• [TASK TO CARRY OUT]:
From the data that follows, print exactly the lines starting at the one containing "The result is" and ending at the one containing "This is an optimized version of DeepWalk."; include both of them and nothing more.

[Records from a collection]
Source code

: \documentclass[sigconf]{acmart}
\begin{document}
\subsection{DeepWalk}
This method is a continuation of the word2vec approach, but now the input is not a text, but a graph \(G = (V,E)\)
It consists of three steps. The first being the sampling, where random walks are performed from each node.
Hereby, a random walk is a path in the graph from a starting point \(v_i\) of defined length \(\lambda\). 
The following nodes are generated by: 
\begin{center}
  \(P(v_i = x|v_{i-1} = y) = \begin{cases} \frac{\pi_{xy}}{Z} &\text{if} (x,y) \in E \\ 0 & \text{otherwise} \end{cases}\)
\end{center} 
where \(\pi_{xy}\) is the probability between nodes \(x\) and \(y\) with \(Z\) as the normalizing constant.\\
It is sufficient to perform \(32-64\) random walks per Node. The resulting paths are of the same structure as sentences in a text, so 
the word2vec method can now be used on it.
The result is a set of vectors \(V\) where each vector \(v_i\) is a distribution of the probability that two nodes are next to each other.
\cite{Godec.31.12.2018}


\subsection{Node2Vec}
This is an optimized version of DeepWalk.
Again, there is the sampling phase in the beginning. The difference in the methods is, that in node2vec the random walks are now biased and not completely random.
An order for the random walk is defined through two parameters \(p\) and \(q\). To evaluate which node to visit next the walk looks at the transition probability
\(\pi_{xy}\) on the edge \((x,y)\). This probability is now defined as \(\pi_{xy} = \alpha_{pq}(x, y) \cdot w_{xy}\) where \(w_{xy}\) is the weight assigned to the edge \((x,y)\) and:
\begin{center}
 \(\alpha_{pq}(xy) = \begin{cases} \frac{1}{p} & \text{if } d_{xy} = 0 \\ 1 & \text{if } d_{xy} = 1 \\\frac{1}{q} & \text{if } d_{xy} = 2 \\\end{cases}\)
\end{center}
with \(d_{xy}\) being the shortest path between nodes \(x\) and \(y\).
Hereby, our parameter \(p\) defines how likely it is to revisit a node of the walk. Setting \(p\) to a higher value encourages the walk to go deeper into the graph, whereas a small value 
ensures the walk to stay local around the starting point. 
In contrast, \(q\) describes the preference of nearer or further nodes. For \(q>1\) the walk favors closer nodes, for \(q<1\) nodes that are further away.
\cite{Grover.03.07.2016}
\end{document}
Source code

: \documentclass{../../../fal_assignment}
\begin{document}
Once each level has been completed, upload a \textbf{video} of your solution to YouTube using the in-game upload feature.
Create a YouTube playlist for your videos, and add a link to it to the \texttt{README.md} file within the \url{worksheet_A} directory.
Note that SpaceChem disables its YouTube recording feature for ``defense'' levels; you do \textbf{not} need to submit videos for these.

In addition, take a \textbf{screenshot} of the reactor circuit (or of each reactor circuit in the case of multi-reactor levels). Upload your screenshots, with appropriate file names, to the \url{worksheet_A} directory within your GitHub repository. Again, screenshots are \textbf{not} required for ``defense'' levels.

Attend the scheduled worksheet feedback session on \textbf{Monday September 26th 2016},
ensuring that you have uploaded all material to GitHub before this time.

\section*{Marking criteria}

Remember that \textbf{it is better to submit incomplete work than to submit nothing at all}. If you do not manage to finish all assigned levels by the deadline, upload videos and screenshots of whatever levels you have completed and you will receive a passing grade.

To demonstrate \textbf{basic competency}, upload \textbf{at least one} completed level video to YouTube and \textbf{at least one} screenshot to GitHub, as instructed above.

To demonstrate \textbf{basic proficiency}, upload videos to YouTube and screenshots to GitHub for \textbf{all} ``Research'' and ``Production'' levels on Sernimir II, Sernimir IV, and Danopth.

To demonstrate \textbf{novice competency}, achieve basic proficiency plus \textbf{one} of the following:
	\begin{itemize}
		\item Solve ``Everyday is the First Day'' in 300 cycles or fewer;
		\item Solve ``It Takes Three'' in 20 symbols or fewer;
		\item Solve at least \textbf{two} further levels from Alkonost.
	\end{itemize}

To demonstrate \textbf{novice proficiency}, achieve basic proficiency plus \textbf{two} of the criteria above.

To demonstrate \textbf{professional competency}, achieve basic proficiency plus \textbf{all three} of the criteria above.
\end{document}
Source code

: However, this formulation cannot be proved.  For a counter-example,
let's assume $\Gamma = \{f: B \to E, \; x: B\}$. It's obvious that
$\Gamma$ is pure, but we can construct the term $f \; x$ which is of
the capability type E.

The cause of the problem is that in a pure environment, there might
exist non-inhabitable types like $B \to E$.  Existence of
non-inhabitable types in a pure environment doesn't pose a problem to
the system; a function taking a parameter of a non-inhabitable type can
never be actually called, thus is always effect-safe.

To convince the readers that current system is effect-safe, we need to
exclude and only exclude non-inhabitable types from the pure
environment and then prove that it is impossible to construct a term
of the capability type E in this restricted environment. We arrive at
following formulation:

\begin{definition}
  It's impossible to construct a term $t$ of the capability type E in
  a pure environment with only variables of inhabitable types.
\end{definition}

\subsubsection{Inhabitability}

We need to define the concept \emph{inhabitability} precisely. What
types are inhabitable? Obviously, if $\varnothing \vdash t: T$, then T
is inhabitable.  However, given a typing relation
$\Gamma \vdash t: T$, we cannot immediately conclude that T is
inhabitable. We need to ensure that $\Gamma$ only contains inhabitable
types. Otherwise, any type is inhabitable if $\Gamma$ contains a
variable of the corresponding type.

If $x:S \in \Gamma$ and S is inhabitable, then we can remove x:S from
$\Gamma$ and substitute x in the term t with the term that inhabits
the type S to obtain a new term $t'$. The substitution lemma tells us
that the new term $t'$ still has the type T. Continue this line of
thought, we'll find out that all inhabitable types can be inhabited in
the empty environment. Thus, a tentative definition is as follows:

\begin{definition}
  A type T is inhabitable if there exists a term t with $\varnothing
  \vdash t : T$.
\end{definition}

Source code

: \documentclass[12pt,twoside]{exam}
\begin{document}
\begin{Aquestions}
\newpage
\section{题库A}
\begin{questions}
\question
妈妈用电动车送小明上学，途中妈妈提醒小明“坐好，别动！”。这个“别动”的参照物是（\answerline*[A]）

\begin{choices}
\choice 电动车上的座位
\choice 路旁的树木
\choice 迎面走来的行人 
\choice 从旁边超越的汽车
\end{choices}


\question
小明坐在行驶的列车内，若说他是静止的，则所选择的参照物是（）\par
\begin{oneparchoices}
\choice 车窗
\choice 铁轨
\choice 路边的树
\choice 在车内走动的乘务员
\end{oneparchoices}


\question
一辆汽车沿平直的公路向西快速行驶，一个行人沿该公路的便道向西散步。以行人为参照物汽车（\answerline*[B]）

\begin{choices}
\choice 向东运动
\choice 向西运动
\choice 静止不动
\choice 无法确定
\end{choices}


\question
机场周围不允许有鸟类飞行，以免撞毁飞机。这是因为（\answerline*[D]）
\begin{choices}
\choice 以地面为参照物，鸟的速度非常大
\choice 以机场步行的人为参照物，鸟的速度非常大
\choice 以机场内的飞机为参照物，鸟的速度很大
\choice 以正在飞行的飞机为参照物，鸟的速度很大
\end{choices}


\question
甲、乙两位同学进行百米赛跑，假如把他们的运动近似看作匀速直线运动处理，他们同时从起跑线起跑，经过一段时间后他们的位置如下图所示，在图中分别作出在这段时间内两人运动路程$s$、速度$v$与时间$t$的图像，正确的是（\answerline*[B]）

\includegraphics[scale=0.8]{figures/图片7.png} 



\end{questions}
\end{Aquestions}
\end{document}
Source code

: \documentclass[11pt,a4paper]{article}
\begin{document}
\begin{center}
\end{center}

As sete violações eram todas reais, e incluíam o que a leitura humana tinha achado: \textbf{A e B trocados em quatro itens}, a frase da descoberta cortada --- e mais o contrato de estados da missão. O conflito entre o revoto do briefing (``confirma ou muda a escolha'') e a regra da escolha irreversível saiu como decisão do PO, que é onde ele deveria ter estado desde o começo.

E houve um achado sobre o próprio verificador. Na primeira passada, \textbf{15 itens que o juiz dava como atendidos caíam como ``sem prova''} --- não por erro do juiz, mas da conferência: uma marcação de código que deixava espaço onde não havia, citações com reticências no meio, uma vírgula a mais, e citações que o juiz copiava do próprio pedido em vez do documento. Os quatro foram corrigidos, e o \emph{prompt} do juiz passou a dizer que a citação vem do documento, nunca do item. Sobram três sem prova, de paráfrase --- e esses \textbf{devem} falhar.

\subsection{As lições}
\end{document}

• [EXERCISE RESPONSE]:
The result is a set of vectors \(V\) where each vector \(v_i\) is a distribution of the probability that two nodes are next to each other.
\cite{Godec.31.12.2018}


\subsection{Node2Vec}
This is an optimized version of DeepWalk.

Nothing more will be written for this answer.